The survey of tree experts and homeowners in the Tampa Bay area assessed the perceptions of both groups when it came to assessing tree damage, said Andrew Koeser, an assistant professor in environmental horticulture and study author.
“While there are a number of factors tied to tree risk, most respondents were fixated on tree defects,” Koeser said. “Only experienced professionals considered other pertinent factors—namely whether the tree was actually a threat to a person, vehicle or house.”
Koeser showed photos of trees to more than 90 people and asked them to give a gut-level rating of risk. The trees in the photographs varied by species, condition, size and location in relation to a target, as well as other factors that relate to the true risk posed by a tree.
Homeowners must take all this into account when they decide whether to repair a damaged tree or cut it down. Property owners have good reason to worry. Damage caused to trees by severe weather accounts for more than $1 billion in property damage in the U.S. each year, according to the National Storm Damage Center, a consumer advocacy group that helps property owners before and after violent storms.
Still, Koeser said it is better to leave assessment of tree damage to an experienced professional. “I would rather not have homeowners assess risk,” said Koeser, a faculty member at the Gulf Coast Research and Education Center in Balm, Florida, part of UF/IFAS. “It is something they should think about, but a professional should go to the person’s home to decide how to deal with the damaged tree. The question really is ‘What do professionals and non-professionals consider when they start thinking about tree safety?’”
There are two risks associated with a tree: its real risk to nearby “targets,” such as cars, structures and people, and its perceived risks. Koeser wanted to assess perceived risk – as he puts it, “how risky we think a tree is.”
“Sometimes the perceived risk associated with a tree is close to its actual risk. Sometimes the two are way off,” he said. “In the latter case, a structurally sound tree may be unnecessarily removed out of fear or a truly hazardous tree may not managed as it should be, removed or supported in some manner.”
Koeser’s study is published in the journal Urban Forestry & Urban Greening.
Koeser urges homeowners to look for tree defects, including abnormal growth patterns, decay or other conditions that reduce a tree’s structural strength.
“Taking time to look at your tree’s crown, main structural branches, trunk and roots can reveal a great deal about the current health and structural integrity of a tree,” he said. “If you find easily recognizable defects like dead and falling branches, cavities, or newly-formed leans on a tree around your home, you should consider having the tree examined by a qualified arborist.”
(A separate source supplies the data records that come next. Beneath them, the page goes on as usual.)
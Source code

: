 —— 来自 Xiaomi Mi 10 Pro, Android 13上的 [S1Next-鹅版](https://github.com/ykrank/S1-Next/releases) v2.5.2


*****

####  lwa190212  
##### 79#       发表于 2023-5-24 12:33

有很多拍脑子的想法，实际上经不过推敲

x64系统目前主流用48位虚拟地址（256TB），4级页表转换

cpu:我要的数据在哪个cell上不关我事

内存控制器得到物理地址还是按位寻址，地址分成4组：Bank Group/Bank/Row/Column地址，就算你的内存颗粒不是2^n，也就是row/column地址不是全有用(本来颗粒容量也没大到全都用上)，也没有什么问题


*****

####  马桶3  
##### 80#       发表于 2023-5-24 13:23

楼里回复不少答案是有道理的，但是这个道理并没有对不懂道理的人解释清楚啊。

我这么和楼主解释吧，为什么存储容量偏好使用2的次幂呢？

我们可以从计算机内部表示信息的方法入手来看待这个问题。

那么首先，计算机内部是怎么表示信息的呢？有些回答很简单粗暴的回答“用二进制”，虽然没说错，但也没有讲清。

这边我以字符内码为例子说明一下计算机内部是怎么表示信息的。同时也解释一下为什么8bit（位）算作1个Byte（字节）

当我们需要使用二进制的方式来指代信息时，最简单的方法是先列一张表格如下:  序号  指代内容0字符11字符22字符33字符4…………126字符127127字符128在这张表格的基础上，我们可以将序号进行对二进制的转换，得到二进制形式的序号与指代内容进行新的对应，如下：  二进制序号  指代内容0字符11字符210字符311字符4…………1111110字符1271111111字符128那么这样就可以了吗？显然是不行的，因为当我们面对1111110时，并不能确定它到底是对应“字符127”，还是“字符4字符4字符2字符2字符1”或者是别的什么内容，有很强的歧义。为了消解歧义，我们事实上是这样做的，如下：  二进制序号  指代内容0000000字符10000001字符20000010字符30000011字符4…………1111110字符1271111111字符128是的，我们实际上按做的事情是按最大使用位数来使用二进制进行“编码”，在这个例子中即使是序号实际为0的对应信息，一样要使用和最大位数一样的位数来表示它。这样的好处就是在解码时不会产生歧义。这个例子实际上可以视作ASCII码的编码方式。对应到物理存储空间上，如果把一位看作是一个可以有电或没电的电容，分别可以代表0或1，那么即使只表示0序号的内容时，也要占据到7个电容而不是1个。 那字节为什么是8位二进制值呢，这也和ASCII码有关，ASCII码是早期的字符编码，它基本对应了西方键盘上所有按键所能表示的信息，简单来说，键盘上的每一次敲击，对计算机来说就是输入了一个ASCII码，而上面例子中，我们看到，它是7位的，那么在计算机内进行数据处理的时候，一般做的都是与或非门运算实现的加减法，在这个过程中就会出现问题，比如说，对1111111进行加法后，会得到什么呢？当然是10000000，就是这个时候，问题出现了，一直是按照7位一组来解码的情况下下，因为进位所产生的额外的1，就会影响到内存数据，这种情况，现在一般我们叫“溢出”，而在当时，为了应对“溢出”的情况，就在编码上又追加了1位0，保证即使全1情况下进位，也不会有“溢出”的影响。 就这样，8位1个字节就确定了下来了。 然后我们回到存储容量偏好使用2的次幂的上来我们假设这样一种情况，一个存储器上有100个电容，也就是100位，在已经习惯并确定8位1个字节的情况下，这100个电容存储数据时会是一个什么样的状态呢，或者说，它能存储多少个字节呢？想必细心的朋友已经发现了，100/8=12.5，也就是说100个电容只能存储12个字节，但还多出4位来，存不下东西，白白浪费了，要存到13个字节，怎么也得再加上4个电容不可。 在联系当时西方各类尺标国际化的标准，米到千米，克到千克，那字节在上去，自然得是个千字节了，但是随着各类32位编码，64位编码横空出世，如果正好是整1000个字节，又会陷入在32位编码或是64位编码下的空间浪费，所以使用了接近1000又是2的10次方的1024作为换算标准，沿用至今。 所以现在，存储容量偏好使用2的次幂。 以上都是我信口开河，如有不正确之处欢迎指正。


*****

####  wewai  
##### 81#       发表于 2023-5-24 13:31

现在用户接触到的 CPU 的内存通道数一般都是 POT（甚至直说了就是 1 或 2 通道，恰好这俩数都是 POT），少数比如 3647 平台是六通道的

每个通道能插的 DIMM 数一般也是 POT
Tree risk assessment is relevant for homeowners year-round. But it becomes even more of a concern during tropical storm season, Koeser said. “That said, not every tree is a risk. Trees have the ability to live for decades or centuries,” he said. “Prematurely cutting them down out of fear without justification is tremendous loss. Our research shows that experienced arborists are best equipped to provide a thorough assessment.”